Losers Average Losers
I recently came across an article in Baron's that made me think about one of the oldest sayings on Wall Street, "Let your winners run and cut your losses quickly."
I don't remember who coined it but It's probably one of the first investing quotes that I came across over 15 years ago. It's a phrase that gets thrown around so often, some might call it a cliche.
It sounds so simple but most investors fail to do it, even professionals who manage billions of dollars.
From a recent article in Barron's:
The Ontario Teachers' Pension Plan, one of the largest pensions in the world, recently made some big changes in it's US traded stock investments.
It more than doubled its holdings of Blackberry (BB) stock and made large reductions in Walt Disney (DIS) and Starbucks (SBUX) in the fourth quarter.
The above should be taken in context and It's too soon to say how this allocation change will work out, but in my experience keeping my winning positions and letting the losers go, has been the correct decision the majority of the time.
Let's take a look at the performance of the above mentioned stocks over the last couple years.
However, letting your winners run and selling your losers is easier said than done. Why? Because of human nature and our emotional attachment to money.
It's safe to say that most people will admit that selling and realizing a profit feels good, while selling and taking a loss feels bad.

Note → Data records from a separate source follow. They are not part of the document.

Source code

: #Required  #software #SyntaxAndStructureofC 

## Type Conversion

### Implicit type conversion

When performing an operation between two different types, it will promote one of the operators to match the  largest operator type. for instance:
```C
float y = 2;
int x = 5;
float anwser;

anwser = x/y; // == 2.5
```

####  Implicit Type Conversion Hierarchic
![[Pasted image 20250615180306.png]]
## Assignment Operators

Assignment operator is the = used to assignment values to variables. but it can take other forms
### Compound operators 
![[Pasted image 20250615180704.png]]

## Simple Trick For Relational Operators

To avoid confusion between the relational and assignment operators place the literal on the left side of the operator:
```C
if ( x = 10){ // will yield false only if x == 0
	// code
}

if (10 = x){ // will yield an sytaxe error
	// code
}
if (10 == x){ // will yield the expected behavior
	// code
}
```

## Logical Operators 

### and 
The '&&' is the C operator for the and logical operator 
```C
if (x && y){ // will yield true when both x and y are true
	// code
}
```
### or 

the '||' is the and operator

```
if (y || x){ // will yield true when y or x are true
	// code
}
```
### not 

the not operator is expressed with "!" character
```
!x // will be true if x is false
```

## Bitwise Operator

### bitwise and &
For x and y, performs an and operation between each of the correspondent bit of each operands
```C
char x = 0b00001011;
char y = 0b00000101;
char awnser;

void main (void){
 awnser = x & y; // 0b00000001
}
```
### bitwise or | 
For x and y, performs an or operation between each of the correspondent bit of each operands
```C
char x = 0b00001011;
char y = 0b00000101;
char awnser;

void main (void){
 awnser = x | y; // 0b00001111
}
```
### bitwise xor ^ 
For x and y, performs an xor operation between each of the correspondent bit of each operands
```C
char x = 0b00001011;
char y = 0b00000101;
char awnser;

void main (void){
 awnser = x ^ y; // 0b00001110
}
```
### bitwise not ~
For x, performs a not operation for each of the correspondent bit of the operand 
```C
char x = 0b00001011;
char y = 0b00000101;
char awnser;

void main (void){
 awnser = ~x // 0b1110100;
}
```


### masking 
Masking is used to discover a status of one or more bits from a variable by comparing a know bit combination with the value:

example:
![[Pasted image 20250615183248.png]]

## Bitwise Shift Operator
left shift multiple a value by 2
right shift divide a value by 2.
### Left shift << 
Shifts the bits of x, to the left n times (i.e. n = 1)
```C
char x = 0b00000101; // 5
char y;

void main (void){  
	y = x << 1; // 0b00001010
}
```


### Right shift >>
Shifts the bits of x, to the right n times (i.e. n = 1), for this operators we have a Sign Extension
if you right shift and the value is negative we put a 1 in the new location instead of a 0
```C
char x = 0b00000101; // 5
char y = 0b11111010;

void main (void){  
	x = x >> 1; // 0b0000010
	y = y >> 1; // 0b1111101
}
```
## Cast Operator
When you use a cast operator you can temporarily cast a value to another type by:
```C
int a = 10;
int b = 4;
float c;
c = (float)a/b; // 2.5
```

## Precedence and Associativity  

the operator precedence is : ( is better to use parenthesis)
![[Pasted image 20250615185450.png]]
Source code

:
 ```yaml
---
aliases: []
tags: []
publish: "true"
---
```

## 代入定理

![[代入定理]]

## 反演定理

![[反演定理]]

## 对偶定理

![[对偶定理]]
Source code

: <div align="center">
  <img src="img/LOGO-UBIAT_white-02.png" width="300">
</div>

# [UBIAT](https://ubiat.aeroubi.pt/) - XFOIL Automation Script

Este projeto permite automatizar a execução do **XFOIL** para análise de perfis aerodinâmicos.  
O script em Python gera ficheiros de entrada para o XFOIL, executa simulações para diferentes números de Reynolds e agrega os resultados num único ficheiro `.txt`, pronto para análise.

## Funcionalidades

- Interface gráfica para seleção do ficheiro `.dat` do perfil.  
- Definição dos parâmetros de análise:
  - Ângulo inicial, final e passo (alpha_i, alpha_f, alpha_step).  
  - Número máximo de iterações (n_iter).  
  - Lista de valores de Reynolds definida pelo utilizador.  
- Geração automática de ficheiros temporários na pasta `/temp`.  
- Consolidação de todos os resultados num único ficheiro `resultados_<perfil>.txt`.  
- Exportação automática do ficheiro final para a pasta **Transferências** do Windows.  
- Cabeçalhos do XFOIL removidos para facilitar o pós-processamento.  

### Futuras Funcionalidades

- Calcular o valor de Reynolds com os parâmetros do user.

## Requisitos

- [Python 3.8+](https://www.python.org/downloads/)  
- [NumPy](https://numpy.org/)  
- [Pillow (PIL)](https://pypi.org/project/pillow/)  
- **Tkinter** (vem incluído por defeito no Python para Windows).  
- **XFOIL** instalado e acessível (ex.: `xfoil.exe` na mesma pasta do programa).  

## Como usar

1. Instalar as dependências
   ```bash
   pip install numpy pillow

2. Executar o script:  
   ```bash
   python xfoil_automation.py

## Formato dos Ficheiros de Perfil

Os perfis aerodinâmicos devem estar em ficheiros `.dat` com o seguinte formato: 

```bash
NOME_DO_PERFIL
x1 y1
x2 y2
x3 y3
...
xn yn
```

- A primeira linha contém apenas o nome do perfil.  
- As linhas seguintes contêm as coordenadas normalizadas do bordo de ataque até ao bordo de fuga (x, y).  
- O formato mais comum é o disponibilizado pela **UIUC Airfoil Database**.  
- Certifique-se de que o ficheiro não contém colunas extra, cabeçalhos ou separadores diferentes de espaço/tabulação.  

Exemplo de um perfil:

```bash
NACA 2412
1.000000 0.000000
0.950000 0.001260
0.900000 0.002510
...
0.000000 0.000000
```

Most of the time investors sell too early because they want to experience the good feeling of taking a profit but they are scared to sell their loser because they don't want to realize or admit their loss. They hope that one day it will eventually turn around and start going up.
Some investors go even further and add to their losing position, compounding their losses in event that the stock continues to move lower.
I love this image of billionaire trading legend Paul Tudor Jones.
Here's more proof that holding on to a loser is a bad idea. This chart shows the percentage gain needed to get back to break-even.
The major indices continue to trade at or near all time highs while ignoring negative news and events such as the coronavirus. This doesn't mean you shouldn't be using this strength to take some profits, but you should also take a serious look at your losing positions because they will more than likely go even lower when the market corrects.